◆ What you will do
Start at the top of the records and, please, print each line exactly through the line that contains "- GitHub Pages", leaving out all pictures.

◆ Task material
◇ ◇ ◇
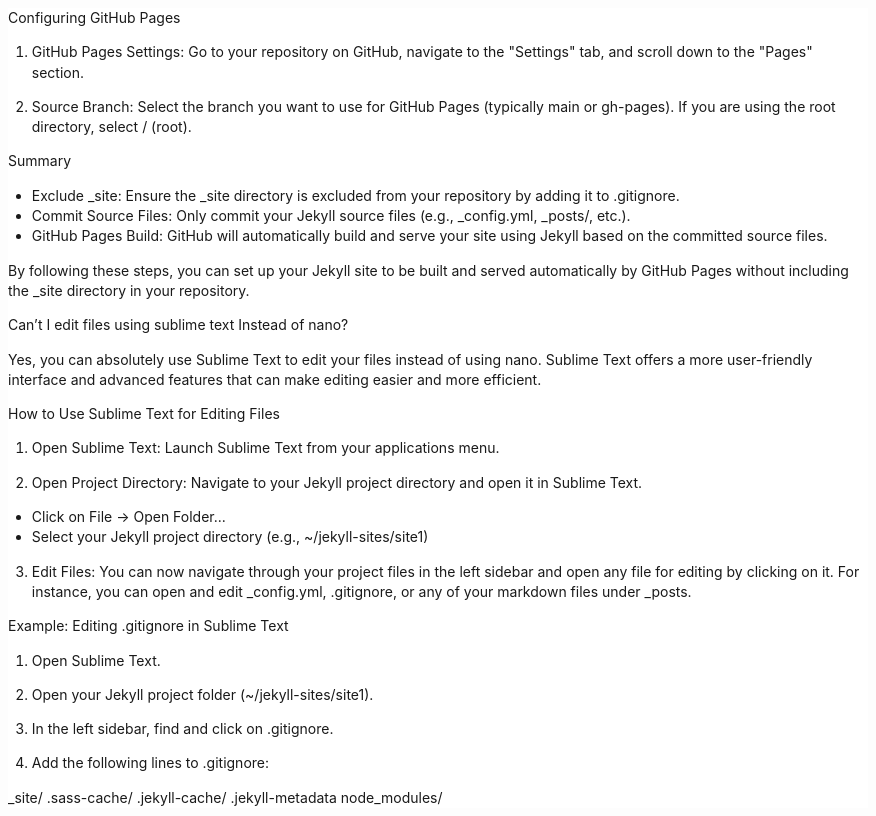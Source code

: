 Configuring GitHub Pages

1. GitHub Pages Settings:
Go to your repository on GitHub, navigate to the "Settings" tab, and scroll down to the "Pages" section.


2. Source Branch:
Select the branch you want to use for GitHub Pages (typically main or gh-pages). If you are using the root directory, select / (root).

Summary

- Exclude _site: Ensure the _site directory is excluded from your repository by adding it to .gitignore.
- Commit Source Files: Only commit your Jekyll source files (e.g., _config.yml, _posts/, etc.).
- GitHub Pages Build: GitHub will automatically build and serve your site using Jekyll based on the committed source files.

By following these steps, you can set up your Jekyll site to be built and served automatically by GitHub Pages without including the _site directory in your repository.


Can’t I edit files using sublime text
Instead of nano?


Yes, you can absolutely use Sublime Text to edit your files instead of using nano. Sublime Text offers a more user-friendly interface and advanced features that can make editing easier and more efficient.

How to Use Sublime Text for Editing Files

1. Open Sublime Text:
Launch Sublime Text from your applications menu.


2. Open Project Directory:
Navigate to your Jekyll project directory and open it in Sublime Text.

- Click on File -> Open Folder...
- Select your Jekyll project directory (e.g., ~/jekyll-sites/site1)


3. Edit Files:
You can now navigate through your project files in the left sidebar and open any file for editing by clicking on it. For instance, you can open and edit _config.yml, .gitignore, or any of your markdown files under _posts.

Example: Editing .gitignore in Sublime Text

1. Open Sublime Text.


2. Open your Jekyll project folder (~/jekyll-sites/site1).


3. In the left sidebar, find and click on .gitignore.


4. Add the following lines to .gitignore:

_site/
.sass-cache/
.jekyll-cache/
.jekyll-metadata
node_modules/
◇ ◇ ◇
◆ Output for this exercise
Source code

: Configuring GitHub Pages

1. GitHub Pages Settings:
Go to your repository on GitHub, navigate to the "Settings" tab, and scroll down to the "Pages" section.


2. Source Branch:
Select the branch you want to use for GitHub Pages (typically main or gh-pages). If you are using the root directory, select / (root).

Summary

- Exclude _site: Ensure the _site directory is excluded from your repository by adding it to .gitignore.
- Commit Source Files: Only commit your Jekyll source files (e.g., _config.yml, _posts/, etc.).
- GitHub Pages Build: GitHub will automatically build and serve your site using Jekyll based on the committed source files.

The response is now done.